American baseball umpire (born 1958)

Ronald Ellis Barnes (born December 27, 1958) is an American former professional baseball umpire. He served as a reserve umpire in the National League from 1990 to 1997 and in both major leagues from 2001 to 2002.

==Early career==
Barnes umpired in the Northwest League, the California League and the Texas League before being promoted to the Pacific Coast League. In 1988, Barnes was one of several umpires (including Pam Postema) who received major league tryouts. He was not promoted, but began filling in at the major league level in 1990.

==MLB career==

===Notable games===
On August 20, 1990, Barnes called Lenny Dykstra out on strikes. Dykstra accused catcher Rick Dempsey of brown-nosing Barnes. In response, Dempsey struck Dykstra and a bench-clearing fight ensued.

===Lawsuit===
In 2000, Barnes filed a $20 million age discrimination lawsuit against Major League Baseball. He alleged that the MLB passed him over for promotions, instead boosting younger umpires with inferior evaluations. At age 39, Barnes was snubbed in favor of five umpires between the ages of 28 and 35 and ultimately lost his job in the Pacific Coast League. In addition to the monetary award, the suit also sought reinstatement of that position.
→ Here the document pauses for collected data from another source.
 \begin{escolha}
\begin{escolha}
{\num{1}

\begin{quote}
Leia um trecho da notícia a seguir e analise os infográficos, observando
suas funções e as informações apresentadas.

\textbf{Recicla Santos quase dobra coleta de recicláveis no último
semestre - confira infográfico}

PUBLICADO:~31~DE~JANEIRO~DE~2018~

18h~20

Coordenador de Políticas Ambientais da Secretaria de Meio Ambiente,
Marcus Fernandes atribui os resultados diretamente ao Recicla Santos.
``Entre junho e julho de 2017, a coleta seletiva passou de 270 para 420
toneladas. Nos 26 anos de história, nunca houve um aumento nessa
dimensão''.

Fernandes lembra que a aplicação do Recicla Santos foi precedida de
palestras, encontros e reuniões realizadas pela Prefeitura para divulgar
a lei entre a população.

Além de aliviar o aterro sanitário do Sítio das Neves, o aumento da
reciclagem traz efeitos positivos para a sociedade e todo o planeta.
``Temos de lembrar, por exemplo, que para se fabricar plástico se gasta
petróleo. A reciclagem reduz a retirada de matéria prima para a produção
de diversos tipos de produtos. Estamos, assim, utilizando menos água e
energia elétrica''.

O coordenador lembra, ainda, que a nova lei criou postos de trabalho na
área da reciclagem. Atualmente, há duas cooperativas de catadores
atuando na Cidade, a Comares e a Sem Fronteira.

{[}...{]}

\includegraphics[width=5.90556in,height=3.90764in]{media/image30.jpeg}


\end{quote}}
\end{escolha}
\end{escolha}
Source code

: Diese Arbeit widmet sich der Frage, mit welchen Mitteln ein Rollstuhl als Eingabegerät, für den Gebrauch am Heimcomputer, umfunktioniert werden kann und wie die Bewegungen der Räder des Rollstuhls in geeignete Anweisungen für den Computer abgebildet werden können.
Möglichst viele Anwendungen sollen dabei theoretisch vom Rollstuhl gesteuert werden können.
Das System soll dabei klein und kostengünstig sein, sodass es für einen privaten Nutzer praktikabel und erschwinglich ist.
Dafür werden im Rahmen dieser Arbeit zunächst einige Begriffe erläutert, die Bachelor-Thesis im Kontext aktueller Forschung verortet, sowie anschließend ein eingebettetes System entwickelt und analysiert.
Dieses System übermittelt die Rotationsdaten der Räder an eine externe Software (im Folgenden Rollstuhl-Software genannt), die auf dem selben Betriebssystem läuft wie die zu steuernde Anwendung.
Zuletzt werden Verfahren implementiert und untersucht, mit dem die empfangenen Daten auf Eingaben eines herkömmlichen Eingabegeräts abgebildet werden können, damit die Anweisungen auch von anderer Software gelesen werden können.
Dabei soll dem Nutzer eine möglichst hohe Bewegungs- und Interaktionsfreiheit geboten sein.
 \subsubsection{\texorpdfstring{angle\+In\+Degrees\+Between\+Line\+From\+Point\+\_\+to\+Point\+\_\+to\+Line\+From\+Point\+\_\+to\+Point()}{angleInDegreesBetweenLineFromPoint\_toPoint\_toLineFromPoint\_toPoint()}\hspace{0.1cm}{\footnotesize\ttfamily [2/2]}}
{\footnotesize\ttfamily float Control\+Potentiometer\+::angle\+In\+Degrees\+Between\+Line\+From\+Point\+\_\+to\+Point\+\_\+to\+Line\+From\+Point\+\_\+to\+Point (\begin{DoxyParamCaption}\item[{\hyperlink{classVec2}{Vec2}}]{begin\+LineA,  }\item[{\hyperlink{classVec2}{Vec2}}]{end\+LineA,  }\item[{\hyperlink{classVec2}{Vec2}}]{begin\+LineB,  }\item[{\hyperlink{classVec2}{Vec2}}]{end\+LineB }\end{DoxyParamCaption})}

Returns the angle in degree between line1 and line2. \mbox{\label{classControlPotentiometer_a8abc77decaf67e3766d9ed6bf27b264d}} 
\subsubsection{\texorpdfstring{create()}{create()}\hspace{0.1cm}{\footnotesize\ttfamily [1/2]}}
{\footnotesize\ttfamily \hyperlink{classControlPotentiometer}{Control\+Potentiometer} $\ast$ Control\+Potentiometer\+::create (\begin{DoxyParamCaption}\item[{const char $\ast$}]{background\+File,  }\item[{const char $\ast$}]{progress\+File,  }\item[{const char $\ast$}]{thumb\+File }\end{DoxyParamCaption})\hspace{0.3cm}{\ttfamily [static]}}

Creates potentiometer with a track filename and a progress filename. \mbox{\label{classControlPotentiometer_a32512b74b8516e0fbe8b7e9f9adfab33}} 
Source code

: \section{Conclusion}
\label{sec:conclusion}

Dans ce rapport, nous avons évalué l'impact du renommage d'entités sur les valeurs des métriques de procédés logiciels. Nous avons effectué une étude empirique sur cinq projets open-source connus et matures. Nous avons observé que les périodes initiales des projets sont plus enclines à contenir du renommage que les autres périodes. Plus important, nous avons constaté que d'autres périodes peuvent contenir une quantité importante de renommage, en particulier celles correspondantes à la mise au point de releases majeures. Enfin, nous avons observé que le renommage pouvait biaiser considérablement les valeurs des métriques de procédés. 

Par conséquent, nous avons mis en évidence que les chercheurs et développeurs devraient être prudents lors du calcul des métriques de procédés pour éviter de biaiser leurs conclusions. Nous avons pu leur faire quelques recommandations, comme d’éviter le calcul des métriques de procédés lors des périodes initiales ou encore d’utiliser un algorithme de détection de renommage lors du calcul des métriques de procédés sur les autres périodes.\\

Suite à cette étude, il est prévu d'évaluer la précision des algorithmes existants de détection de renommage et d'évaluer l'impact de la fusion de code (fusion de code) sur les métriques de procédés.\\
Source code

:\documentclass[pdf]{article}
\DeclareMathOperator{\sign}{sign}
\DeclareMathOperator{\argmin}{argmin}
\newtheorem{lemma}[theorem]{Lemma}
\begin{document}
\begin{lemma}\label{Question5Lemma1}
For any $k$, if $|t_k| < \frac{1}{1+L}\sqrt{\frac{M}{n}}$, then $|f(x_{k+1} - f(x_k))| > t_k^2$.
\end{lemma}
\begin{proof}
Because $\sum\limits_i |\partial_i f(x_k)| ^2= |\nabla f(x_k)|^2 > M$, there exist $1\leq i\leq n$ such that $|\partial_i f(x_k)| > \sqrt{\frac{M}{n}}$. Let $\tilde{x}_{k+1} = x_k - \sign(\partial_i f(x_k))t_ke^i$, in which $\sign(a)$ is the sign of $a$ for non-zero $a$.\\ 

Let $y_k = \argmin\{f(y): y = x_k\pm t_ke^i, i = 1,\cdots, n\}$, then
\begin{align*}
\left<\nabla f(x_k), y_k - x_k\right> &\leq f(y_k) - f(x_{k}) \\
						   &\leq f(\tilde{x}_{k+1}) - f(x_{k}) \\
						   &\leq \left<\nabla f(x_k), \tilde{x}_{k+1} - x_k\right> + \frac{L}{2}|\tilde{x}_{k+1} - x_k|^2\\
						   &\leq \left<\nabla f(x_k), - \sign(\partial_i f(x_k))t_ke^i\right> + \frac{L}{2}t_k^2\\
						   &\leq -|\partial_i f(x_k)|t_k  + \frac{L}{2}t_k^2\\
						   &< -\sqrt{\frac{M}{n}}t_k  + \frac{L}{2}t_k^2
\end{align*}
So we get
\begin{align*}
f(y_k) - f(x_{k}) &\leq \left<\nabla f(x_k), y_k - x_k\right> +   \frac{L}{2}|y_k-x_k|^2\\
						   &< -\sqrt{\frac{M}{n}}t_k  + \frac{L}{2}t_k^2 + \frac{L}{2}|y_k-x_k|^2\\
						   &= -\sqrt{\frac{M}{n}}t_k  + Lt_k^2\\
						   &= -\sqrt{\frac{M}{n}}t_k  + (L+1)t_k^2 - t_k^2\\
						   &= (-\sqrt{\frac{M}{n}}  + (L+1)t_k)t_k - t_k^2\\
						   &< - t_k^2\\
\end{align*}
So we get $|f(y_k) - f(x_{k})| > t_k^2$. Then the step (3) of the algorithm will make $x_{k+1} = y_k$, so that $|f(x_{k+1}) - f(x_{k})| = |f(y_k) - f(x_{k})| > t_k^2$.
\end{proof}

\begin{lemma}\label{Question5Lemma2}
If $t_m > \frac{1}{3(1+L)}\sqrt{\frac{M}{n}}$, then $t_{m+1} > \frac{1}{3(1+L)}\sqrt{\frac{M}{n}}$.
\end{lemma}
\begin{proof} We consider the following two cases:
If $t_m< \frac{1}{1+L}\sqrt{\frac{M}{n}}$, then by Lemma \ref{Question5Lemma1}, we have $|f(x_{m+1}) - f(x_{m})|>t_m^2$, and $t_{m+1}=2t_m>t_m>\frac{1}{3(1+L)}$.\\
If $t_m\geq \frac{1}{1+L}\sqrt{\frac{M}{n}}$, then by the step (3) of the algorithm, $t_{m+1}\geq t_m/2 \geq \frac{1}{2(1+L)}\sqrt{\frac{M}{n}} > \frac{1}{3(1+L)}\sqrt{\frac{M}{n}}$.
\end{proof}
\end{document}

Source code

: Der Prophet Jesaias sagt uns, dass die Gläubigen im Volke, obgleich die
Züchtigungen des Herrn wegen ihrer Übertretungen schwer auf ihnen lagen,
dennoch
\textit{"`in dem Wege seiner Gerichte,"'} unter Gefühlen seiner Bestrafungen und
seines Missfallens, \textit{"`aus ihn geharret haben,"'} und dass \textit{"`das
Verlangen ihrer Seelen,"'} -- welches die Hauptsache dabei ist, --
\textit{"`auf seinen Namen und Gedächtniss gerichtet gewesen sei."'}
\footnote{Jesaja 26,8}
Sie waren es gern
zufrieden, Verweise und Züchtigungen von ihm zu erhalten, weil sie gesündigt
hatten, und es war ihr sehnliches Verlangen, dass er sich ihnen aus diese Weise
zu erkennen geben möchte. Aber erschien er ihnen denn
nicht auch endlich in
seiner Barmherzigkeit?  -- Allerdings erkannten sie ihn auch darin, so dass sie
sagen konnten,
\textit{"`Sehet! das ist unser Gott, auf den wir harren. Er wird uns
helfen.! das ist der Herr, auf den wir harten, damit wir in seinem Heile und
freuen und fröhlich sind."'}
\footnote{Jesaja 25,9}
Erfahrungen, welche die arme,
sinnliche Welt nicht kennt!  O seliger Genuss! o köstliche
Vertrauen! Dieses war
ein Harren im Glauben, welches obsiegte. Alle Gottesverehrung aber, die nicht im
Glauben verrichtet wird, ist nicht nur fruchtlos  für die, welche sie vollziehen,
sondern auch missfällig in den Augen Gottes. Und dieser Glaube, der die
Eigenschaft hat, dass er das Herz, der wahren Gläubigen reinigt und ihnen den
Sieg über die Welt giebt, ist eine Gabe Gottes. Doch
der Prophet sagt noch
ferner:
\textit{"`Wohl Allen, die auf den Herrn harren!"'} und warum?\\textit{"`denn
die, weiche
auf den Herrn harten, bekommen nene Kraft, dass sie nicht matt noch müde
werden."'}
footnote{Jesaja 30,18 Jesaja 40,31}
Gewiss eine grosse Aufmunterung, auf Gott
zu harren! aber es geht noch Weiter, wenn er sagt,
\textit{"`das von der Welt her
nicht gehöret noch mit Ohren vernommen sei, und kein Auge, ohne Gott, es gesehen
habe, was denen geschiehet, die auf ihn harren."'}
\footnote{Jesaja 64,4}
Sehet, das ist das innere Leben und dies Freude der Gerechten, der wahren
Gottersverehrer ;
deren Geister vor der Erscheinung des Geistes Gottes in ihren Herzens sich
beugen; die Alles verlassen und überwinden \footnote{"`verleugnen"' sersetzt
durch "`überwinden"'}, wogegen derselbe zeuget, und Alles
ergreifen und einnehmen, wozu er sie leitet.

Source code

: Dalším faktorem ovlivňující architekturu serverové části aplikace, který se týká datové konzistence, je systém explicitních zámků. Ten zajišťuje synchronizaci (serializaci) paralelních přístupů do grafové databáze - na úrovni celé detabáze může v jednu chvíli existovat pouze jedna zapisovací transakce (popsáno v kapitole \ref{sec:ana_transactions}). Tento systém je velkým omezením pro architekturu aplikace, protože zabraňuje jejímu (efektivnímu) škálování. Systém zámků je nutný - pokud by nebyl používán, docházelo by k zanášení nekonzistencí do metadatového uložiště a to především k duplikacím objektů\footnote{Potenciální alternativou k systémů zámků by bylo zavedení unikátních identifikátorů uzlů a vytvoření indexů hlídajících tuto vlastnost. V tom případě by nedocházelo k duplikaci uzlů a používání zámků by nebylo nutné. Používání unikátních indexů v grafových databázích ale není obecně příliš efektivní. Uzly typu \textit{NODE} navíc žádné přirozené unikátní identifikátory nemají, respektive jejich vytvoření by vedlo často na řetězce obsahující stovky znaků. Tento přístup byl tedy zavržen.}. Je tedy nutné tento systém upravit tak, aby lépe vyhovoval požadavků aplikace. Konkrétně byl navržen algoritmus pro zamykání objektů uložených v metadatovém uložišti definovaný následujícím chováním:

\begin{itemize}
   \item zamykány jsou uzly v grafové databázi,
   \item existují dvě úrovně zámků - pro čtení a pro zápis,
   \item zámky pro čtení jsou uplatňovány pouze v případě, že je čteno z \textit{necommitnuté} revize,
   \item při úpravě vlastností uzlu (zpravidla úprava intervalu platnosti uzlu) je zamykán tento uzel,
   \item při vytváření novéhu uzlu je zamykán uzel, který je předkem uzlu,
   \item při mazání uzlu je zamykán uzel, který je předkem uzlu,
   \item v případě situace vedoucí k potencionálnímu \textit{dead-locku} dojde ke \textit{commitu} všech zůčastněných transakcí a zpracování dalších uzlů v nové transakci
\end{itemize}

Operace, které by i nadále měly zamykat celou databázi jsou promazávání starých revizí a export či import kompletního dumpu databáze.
As part of the settlement of that suit, Barnes returned to the Pacific Coast League in 2001 and was again designated a major league replacement umpire.

==Later career==
In 2005, Barnes began umpiring in the Golden Baseball League. He assumed the role of Umpire-in-Chief for the league in 2008. In this position, he also coordinated umpire development in the Arizona Winter League.